┌──

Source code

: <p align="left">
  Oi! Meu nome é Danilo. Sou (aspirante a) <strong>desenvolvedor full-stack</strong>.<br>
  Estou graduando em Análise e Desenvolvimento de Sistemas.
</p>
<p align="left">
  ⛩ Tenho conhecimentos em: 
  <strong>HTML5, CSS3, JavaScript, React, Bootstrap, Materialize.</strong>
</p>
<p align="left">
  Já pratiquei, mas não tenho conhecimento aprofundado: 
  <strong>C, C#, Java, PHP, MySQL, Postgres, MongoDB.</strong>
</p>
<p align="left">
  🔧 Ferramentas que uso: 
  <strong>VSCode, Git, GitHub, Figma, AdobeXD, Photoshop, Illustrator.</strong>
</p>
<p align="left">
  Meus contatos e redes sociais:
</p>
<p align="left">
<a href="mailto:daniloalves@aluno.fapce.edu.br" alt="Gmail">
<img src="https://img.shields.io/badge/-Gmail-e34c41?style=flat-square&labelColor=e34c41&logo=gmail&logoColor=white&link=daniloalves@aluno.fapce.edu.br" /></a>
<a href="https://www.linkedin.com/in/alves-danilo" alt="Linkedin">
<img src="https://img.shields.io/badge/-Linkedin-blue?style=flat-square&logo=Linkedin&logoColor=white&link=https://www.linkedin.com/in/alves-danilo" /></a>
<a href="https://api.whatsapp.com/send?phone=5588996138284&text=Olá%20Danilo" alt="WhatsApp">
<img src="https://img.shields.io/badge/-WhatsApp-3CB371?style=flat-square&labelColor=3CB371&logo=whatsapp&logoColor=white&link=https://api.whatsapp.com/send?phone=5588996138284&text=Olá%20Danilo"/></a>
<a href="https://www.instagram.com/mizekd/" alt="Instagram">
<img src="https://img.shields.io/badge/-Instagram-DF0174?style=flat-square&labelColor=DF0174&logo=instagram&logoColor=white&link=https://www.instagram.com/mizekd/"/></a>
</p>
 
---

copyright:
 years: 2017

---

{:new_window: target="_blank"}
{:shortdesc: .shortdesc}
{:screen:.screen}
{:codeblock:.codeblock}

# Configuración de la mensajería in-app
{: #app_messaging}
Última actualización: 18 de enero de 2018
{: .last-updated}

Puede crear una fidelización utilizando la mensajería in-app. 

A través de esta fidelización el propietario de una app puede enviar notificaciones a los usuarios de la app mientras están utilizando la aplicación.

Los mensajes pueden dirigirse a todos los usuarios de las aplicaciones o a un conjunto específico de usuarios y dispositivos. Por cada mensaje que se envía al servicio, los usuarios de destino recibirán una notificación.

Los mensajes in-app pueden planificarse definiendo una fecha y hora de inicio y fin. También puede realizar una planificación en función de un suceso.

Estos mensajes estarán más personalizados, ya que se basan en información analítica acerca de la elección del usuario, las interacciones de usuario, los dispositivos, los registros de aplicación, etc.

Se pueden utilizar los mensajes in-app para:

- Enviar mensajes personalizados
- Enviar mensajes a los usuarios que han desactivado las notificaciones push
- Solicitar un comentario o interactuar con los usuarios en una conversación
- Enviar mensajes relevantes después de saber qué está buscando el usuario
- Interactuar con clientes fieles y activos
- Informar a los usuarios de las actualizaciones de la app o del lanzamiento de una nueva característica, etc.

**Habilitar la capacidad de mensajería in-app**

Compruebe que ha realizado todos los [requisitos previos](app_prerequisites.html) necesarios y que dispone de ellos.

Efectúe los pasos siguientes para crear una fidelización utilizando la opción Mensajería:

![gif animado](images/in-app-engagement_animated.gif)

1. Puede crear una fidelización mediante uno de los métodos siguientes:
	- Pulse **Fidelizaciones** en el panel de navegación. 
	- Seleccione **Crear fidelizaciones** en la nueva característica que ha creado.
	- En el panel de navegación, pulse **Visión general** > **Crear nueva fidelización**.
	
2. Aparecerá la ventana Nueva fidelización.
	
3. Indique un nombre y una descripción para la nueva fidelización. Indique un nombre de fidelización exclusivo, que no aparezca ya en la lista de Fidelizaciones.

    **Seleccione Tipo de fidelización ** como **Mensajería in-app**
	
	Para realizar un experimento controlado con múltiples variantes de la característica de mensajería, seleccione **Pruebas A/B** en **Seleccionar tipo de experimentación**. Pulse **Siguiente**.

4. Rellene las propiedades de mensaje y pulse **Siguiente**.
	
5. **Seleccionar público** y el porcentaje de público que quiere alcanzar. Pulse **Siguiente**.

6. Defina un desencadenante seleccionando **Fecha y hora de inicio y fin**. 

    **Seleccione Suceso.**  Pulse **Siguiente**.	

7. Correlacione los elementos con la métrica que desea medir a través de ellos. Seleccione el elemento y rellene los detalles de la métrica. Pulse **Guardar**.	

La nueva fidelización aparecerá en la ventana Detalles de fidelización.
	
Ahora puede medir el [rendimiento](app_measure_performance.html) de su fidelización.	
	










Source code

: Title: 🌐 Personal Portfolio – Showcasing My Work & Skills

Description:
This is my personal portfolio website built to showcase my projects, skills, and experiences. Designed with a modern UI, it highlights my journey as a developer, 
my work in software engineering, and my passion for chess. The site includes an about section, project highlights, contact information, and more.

└──

--- Exercise aim ---
Restate word for word the lines of the data above, starting at the line containing "2. Aparecerá la ventana Nueva fidelización." and ending at the line containing "Para realizar un", both included, and nothing more.

--- Written solution ---
2. Aparecerá la ventana Nueva fidelización.
	
3. Indique un nombre y una descripción para la nueva fidelización. Indique un nombre de fidelización exclusivo, que no aparezca ya en la lista de Fidelizaciones.

    **Seleccione Tipo de fidelización ** como **Mensajería in-app**
	
	Para realizar un experimento controlado con múltiples variantes de la característica de mensajería, seleccione **Pruebas A/B** en **Seleccionar tipo de experimentación**. Pulse **Siguiente**.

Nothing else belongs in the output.